Summers' defeat at the hands of the restive and determined Faculty of Arts and Sciences is being portrayed by his supporters as a sad triumph of liberal orthodoxy and political correctness. Really, though, it's nothing of the sort. Summers is being forced to resign because, as brilliant as he is — and you don't become a tenured Harvard professor at 28, as Summers did, unless you're ridiculously brilliant — he proved to be a terrible politician. That alone is reason enough for him to have to go.
For once, the old saw about battles in academia — that they're so bitter because the stakes are so low — is wrong. Harvard is the oldest, richest and most prestigious university in the country (says this columnist who's not a Harvard grad), and thus its controversies become proxy fights for larger societal clashes.
Summers came to be seen as the champion of those who believe that elite American campuses are under the evil sway of a smug, leftist, feminist, multi-culti, Brie-eating, Chablis-swilling, Prius-driving professoriat that's hopelessly out of touch with mainstream America. He was portrayed as a warrior who had sallied forth to cut this entrenched, many-headed dragon down to size.
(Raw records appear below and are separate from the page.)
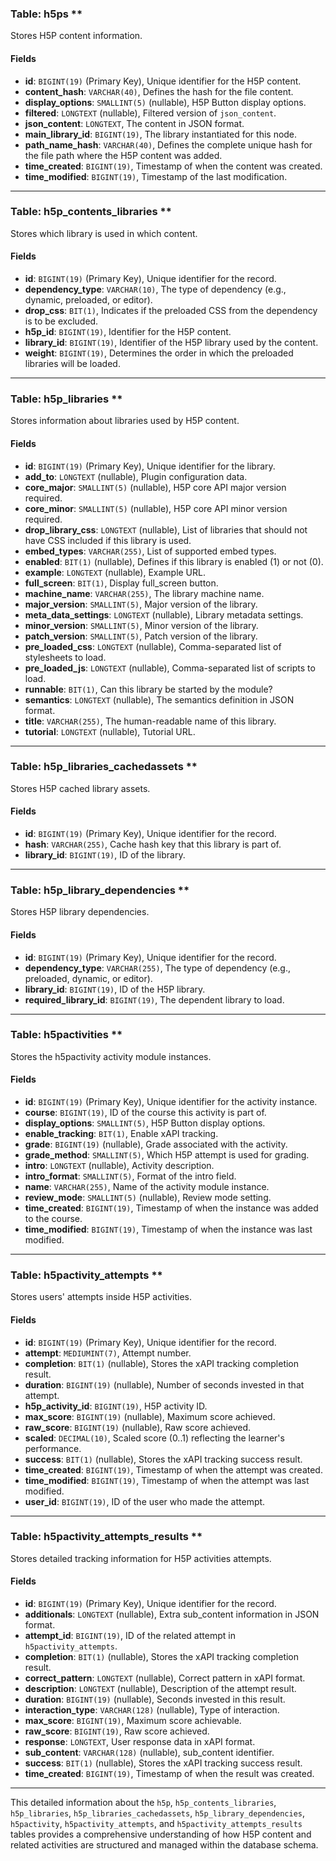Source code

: ### Table: h5ps **

Stores H5P content information.

#### Fields

- **id**: `BIGINT(19)` (Primary Key), Unique identifier for the H5P content.
- **content_hash**: `VARCHAR(40)`, Defines the hash for the file content.
- **display_options**: `SMALLINT(5)` (nullable), H5P Button display options.
- **filtered**: `LONGTEXT` (nullable), Filtered version of `json_content`.
- **json_content**: `LONGTEXT`, The content in JSON format.
- **main_library_id**: `BIGINT(19)`, The library instantiated for this node.
- **path_name_hash**: `VARCHAR(40)`, Defines the complete unique hash for the file path where the H5P content was added.
- **time_created**: `BIGINT(19)`, Timestamp of when the content was created.
- **time_modified**: `BIGINT(19)`, Timestamp of the last modification.

---

### Table: h5p_contents_libraries **

Stores which library is used in which content.

#### Fields

- **id**: `BIGINT(19)` (Primary Key), Unique identifier for the record.
- **dependency_type**: `VARCHAR(10)`, The type of dependency (e.g., dynamic, preloaded, or editor).
- **drop_css**: `BIT(1)`, Indicates if the preloaded CSS from the dependency is to be excluded.
- **h5p_id**: `BIGINT(19)`, Identifier for the H5P content.
- **library_id**: `BIGINT(19)`, Identifier of the H5P library used by the content.
- **weight**: `BIGINT(19)`, Determines the order in which the preloaded libraries will be loaded.

---

### Table: h5p_libraries **

Stores information about libraries used by H5P content.

#### Fields

- **id**: `BIGINT(19)` (Primary Key), Unique identifier for the library.
- **add_to**: `LONGTEXT` (nullable), Plugin configuration data.
- **core_major**: `SMALLINT(5)` (nullable), H5P core API major version required.
- **core_minor**: `SMALLINT(5)` (nullable), H5P core API minor version required.
- **drop_library_css**: `LONGTEXT` (nullable), List of libraries that should not have CSS included if this library is used.
- **embed_types**: `VARCHAR(255)`, List of supported embed types.
- **enabled**: `BIT(1)` (nullable), Defines if this library is enabled (1) or not (0).
- **example**: `LONGTEXT` (nullable), Example URL.
- **full_screen**: `BIT(1)`, Display full_screen button.
- **machine_name**: `VARCHAR(255)`, The library machine name.
- **major_version**: `SMALLINT(5)`, Major version of the library.
- **meta_data_settings**: `LONGTEXT` (nullable), Library metadata settings.
- **minor_version**: `SMALLINT(5)`, Minor version of the library.
- **patch_version**: `SMALLINT(5)`, Patch version of the library.
- **pre_loaded_css**: `LONGTEXT` (nullable), Comma-separated list of stylesheets to load.
- **pre_loaded_js**: `LONGTEXT` (nullable), Comma-separated list of scripts to load.
- **runnable**: `BIT(1)`, Can this library be started by the module?
- **semantics**: `LONGTEXT` (nullable), The semantics definition in JSON format.
- **title**: `VARCHAR(255)`, The human-readable name of this library.
- **tutorial**: `LONGTEXT` (nullable), Tutorial URL.

---

### Table: h5p_libraries_cachedassets **

Stores H5P cached library assets.

#### Fields

- **id**: `BIGINT(19)` (Primary Key), Unique identifier for the record.
- **hash**: `VARCHAR(255)`, Cache hash key that this library is part of.
- **library_id**: `BIGINT(19)`, ID of the library.

---

### Table: h5p_library_dependencies **

Stores H5P library dependencies.

#### Fields

- **id**: `BIGINT(19)` (Primary Key), Unique identifier for the record.
- **dependency_type**: `VARCHAR(255)`, The type of dependency (e.g., preloaded, dynamic, or editor).
- **library_id**: `BIGINT(19)`, ID of the H5P library.
- **required_library_id**: `BIGINT(19)`, The dependent library to load.

---

### Table: h5pactivities **

Stores the h5pactivity activity module instances.

#### Fields

- **id**: `BIGINT(19)` (Primary Key), Unique identifier for the activity instance.
- **course**: `BIGINT(19)`, ID of the course this activity is part of.
- **display_options**: `SMALLINT(5)`, H5P Button display options.
- **enable_tracking**: `BIT(1)`, Enable xAPI tracking.
- **grade**: `BIGINT(19)` (nullable), Grade associated with the activity.
- **grade_method**: `SMALLINT(5)`, Which H5P attempt is used for grading.
- **intro**: `LONGTEXT` (nullable), Activity description.
- **intro_format**: `SMALLINT(5)`, Format of the intro field.
- **name**: `VARCHAR(255)`, Name of the activity module instance.
- **review_mode**: `SMALLINT(5)` (nullable), Review mode setting.
- **time_created**: `BIGINT(19)`, Timestamp of when the instance was added to the course.
- **time_modified**: `BIGINT(19)`, Timestamp of when the instance was last modified.

---

### Table: h5pactivity_attempts **

Stores users' attempts inside H5P activities.

#### Fields

- **id**: `BIGINT(19)` (Primary Key), Unique identifier for the record.
- **attempt**: `MEDIUMINT(7)`, Attempt number.
- **completion**: `BIT(1)` (nullable), Stores the xAPI tracking completion result.
- **duration**: `BIGINT(19)` (nullable), Number of seconds invested in that attempt.
- **h5p_activity_id**: `BIGINT(19)`, H5P activity ID.
- **max_score**: `BIGINT(19)` (nullable), Maximum score achieved.
- **raw_score**: `BIGINT(19)` (nullable), Raw score achieved.
- **scaled**: `DECIMAL(10)`, Scaled score (0..1) reflecting the learner's performance.
- **success**: `BIT(1)` (nullable), Stores the xAPI tracking success result.
- **time_created**: `BIGINT(19)`, Timestamp of when the attempt was created.
- **time_modified**: `BIGINT(19)`, Timestamp of when the attempt was last modified.
- **user_id**: `BIGINT(19)`, ID of the user who made the attempt.

---

### Table: h5pactivity_attempts_results **

Stores detailed tracking information for H5P activities attempts.

#### Fields

- **id**: `BIGINT(19)` (Primary Key), Unique identifier for the record.
- **additionals**: `LONGTEXT` (nullable), Extra sub_content information in JSON format.
- **attempt_id**: `BIGINT(19)`, ID of the related attempt in `h5pactivity_attempts`.
- **completion**: `BIT(1)` (nullable), Stores the xAPI tracking completion result.
- **correct_pattern**: `LONGTEXT` (nullable), Correct pattern in xAPI format.
- **description**: `LONGTEXT` (nullable), Description of the attempt result.
- **duration**: `BIGINT(19)` (nullable), Seconds invested in this result.
- **interaction_type**: `VARCHAR(128)` (nullable), Type of interaction.
- **max_score**: `BIGINT(19)`, Maximum score achievable.
- **raw_score**: `BIGINT(19)`, Raw score achieved.
- **response**: `LONGTEXT`, User response data in xAPI format.
- **sub_content**: `VARCHAR(128)` (nullable), sub_content identifier.
- **success**: `BIT(1)` (nullable), Stores the xAPI tracking success result.
- **time_created**: `BIGINT(19)`, Timestamp of when the result was created.

---

This detailed information about the `h5p`, `h5p_contents_libraries`, `h5p_libraries`, `h5p_libraries_cachedassets`, `h5p_library_dependencies`, `h5pactivity`, `h5pactivity_attempts`, and `h5pactivity_attempts_results` tables provides a comprehensive understanding of how H5P content and related activities are structured and managed within the database schema.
For the moment, let's overlook the fact that this comic-book scenario is grossly unfair to Summers and to the faculty members who opposed him.
So how did Summers, who assumed the Harvard presidency five years ago, set out on his epic quest? One of his first thrusts was to dress down Cornel West, at the time perhaps the university's most famous African-American scholar, for spending time recording rap albums rather than doing serious scholarship. On a campus where scores of celebrity professors have extensive outside interests (and none is accustomed to being addressed in such a patronizing tone), starting with West raised immediate questions about Summers' commitment to diversity. West, meanwhile, decamped to Princeton in a huff.
Summers was at least right on the issue, but similarly impolitic, when he lobbed the incendiary word "anti-Semitic" into remarks about what he saw as an anti-Israel bias among some academics. Time and again he used a verbal machete where a stiletto would have sufficed, until the famous disquisition last year on gender differences in which he suggested "intrinsic aptitude" might explain why fewer women than men excel at math and science — spoken before an audience of experts who knew far more about the subject than he did.
Summers never really recovered from the "intrinsic aptitude" misstep. Some of his backers now say he made a mistake in apologizing — he showed his weakness to the enemy, they lament — but I think he was too intellectually honest not to acknowledge that he had been both clumsy in his remarks and wrong on the science.
Most great university presidents are also great politicians. It's not at all the same thing as being a corporate chief executive (although that, too, requires considerable political skill). Tenure makes it impossible to clean house, and a millennium of tradition accords the university a measure of isolation from the rest of the world. There's a sense of the cloister, of sanctuary, on a great university campus. Universities have to be coaxed, not kicked.
His failure as a politician, I think, is enough to explain Summers' early departure. But there's also the question of the direction in which he sought to lead Harvard. I did spend a year there once on a fellowship, and I've got to say that I didn't notice any stifling blanket of political correctness — nor any tidal wave of diversity that was in danger of lowering standards, as some of Summers' most vocal supporters seem to fear. I saw an institution that by no means was turning its back on the Western canon, but trying to expand its field of vision.
Summers' great strength, in the end, was a passionate commitment to undergraduate education. Students liked him and sensed that he cared about them, and it's good that after a sabbatical he will return to the Harvard faculty. I suspect that if I run into him again in a few years, he'll be in his element — no longer an ineffective herder of cats, but once again the big cat he was meant to be.